The rich geographic splendour of British Columbia is home to a thriving adventure sports industry. From backcountry skiing in the Kootenays, to climbing in Squamish, to surfing in Tofino, people from around the world come here to take part in extreme sports.

Participating in adventure sports is a risk-filled activity and the industry has undertaken steps to minimize both the safety risk to its participants as well as legal risks that may befall both participants and organizers. In the more established alpine ski industry, liability waivers are commonplace (see Letter of the Law, Summer 2011). A precise and visible waiver will often be upheld by the courts to relieve operators from the liability of the participants in activities, as the 2013 decision, Morgan v. Sun Peaks Resort Corporation, indicated.

In many adventure sports, a safety precaution employed is for participants to choose buddies to monitor one another during the course of the activity. Earlier this year, the B.C. Supreme Court was faced with whether to impose a legal duty of care, not on the organizer of a heli-skiing vacation but rather on one of the participants, whose buddy had suffered a fatal accident involving a tree well.

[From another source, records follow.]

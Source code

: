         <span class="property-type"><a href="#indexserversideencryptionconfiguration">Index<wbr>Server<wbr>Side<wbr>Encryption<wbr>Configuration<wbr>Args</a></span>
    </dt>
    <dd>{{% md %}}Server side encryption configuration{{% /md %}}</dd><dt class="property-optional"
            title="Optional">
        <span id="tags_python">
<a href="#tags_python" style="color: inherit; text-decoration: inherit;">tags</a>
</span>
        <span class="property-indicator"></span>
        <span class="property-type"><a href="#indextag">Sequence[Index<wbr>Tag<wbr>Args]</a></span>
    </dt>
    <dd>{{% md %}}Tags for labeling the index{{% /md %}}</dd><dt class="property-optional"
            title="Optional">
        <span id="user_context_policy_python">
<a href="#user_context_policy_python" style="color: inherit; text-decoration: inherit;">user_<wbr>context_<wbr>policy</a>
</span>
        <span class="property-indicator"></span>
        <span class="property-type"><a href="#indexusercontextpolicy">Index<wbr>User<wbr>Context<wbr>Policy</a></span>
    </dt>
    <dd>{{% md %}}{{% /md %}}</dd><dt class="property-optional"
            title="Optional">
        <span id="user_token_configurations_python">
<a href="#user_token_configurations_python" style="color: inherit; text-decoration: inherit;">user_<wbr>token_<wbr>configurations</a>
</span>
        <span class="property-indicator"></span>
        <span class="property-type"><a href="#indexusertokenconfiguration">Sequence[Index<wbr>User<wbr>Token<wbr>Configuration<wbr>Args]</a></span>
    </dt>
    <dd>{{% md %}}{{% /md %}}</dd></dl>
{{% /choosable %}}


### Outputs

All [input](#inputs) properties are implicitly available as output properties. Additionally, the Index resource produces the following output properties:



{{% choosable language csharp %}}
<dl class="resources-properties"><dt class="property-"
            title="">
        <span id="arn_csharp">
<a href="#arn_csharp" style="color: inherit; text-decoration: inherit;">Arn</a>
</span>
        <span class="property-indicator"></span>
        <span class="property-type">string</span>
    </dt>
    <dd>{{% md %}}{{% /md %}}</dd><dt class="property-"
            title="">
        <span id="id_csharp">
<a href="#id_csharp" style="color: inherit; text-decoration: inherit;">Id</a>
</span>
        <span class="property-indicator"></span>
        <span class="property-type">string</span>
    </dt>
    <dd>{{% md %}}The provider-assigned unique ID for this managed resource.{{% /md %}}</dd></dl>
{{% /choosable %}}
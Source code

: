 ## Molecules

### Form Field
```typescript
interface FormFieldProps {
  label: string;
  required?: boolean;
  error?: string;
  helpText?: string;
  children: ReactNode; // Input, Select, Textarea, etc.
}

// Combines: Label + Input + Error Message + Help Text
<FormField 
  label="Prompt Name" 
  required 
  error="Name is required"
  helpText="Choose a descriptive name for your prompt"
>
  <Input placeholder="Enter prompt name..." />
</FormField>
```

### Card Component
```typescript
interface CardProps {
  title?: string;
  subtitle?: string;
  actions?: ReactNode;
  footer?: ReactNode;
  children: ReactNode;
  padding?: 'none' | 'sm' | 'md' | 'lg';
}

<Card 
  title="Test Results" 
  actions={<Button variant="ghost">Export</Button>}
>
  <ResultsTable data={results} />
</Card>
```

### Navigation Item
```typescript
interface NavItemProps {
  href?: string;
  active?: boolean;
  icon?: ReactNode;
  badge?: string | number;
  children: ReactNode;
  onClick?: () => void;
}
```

The facts on which Madam Justice Fisher based her decision in Kennedy v. Coe were not complicated. The plaintiff’s husband, Mark Kennedy, a trial lawyer from Colorado, was participating in a heli-skiing trip near Blue River. Each participant paired with a buddy to monitor and watch each other in case one became lost. Mr. Kennedy and the defendant, Adrian Coe, an avid skier from England, were assigned as buddies on a run known as Norbert’s Nose. Mr. Coe skied through a log cut first. After arriving at the bottom, he looked up the slope and did not see Mr. Kennedy. Mr. Coe notified the group’s guides who began a search. They found Mr. Kennedy unresponsive in a tree well four minutes after they had started the search.

The principal issue before the Court was whether to impose a duty of care on Mr. Coe for the loss of the plaintiff’s husband. On the facts before her, the judge declined to do so. In reaching her decision, she noted that Mr. Kennedy had voluntarily sought to engage in a high-risk sport with knowledge of its inherent risks.

She further noted that, although Mr. Coe had an ability to control the speed of the rescue response after losing sight of Mr. Kennedy, he had no ability to control the risk of falling into tree wells or the consequences once Mr. Kennedy fell into the well. Ultimately, Justice Fisher recognized that a skier does not owe a duty to care for his or her buddy without evidence of a specific instruction or a defined mutual understanding of their roles and responsibilities throughout the skiing terrain.

In reaching her decision, the judge recognized that individual participants in adventure sports should bear the risks inherent with their sport and not those whose function is merely to improve the safety of the activity. Such a recognition will continue to allow for the growth of the adventure sports industry in British Columbia in the coming years.